By Chris Lowe (May 17, 2017)
We watch in awe and dismay Donald Trump’s amazing performance art piece Drunken Juggler President. We prepare to duck and dodge when the next plate in the plate spinning part caroms off toward us, and to groan: Noooo, don’t drop the globe!
The details are endlessly fascinating, in that recurring monster movie dream time nausea way.
But occasionally it is worth stepping back to reflect past the details of the spectacle on larger elements of U.S. politics that his whirling strobe lights may expose.
Today’s theme: Billionaire presidents increase the problem of corruption, contrary to the idea that they are immune to it.
Trump, like Michael Bloomberg and Ross Perot before him, ran on the beguiling proposition that he was too rich to be bought.

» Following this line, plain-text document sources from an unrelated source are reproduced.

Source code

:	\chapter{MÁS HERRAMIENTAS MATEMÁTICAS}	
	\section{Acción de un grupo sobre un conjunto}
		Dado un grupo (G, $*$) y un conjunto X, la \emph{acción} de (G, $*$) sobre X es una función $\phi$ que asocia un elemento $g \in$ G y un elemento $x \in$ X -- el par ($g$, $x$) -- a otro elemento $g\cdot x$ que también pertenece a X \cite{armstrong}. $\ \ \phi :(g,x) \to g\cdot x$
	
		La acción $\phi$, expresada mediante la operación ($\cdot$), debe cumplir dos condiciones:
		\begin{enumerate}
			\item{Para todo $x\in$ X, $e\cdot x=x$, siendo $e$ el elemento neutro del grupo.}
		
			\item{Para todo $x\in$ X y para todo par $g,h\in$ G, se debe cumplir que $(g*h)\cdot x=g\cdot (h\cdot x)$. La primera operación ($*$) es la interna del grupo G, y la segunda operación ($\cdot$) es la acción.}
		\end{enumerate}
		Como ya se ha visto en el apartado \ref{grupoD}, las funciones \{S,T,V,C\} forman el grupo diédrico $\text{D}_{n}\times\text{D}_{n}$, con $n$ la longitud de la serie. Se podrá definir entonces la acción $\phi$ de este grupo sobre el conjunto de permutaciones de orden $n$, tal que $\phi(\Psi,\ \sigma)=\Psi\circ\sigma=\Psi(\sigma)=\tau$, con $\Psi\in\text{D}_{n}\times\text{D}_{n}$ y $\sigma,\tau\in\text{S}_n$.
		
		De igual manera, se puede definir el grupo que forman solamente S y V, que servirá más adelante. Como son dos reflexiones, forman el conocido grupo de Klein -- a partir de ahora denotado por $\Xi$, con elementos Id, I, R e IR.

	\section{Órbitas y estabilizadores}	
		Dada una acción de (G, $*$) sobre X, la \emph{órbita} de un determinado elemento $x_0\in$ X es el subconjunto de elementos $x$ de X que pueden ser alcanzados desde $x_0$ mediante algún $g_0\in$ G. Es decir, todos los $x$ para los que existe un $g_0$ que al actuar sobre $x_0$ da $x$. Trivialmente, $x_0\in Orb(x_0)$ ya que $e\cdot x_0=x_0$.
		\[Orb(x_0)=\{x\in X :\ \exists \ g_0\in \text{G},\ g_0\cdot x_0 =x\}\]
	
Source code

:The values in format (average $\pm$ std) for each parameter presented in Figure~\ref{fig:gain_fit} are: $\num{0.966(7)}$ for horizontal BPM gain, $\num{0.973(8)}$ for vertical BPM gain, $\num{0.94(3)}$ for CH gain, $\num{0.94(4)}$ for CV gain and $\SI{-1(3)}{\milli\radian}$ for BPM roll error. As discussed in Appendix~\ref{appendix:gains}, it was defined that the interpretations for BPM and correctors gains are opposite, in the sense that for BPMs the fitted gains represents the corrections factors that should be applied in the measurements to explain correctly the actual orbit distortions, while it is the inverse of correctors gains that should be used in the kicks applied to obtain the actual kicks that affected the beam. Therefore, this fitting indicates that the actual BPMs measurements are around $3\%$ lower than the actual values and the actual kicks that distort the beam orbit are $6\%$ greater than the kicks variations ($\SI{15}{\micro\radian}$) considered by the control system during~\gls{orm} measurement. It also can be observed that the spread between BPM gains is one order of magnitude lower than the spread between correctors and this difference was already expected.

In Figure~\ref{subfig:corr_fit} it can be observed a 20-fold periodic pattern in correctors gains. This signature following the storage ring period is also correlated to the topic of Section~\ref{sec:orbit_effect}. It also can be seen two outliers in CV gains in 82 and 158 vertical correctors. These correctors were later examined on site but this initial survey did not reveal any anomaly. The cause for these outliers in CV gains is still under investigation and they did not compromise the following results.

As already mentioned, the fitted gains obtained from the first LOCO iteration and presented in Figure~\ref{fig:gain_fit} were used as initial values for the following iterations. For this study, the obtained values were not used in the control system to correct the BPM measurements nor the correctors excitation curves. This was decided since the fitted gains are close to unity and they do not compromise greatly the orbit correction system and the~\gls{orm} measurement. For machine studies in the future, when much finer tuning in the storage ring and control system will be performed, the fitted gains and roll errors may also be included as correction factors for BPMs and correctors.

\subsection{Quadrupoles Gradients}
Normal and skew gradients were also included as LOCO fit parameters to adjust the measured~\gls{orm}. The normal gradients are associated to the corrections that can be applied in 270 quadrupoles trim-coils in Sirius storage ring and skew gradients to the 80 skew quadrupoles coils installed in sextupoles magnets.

Superficially it seems to make sense. Ordinary politicians occupy a scale where running for office costs a lot more money than anyone who is not quite rich can afford, in the hundreds of thousands or millions of dollars. Hence the need for constant fund raising. Yet that scale is also small compared to the revenues and profits of large national and multinational corporations. Donations that secure lobbyist access, whether directly to candidates and office holders, or indirectly through industry groups and political committees of various sorts, are a relatively small cost of doing business.
The asymmetry is striking when you think about it.
It becomes tempting to think that a rich candidate can escape the rounds of fund raising, lobbyist access, revolving door staff appointments, networking, and influence peddling.
Trump, however, has taught us that this is an illusion. It turns out that when you have wealth on the grand scale, on the scale with global reach, you have inescapable conflicts of interest in national office.
The ordinary politician may be compelled to trade access for donations. May learn to make his or her way through trading favors, in time honored ways with new expressions, as the political economy grows and develops. May be aware that going too far may lead to cascades of money on that middle scale redounding to the benefit of a primary opponent.
But the ordinary politician retains some control over his or her choice of how to respond to the access and influence.
The politician of super wealth, on the other hand, faces choices that directly influence the prospects of his or her companies and holdings.
Great wealth out of office may buy influence, and may do so corruptly. Great wealth in office is inherently and inescapably corrupt.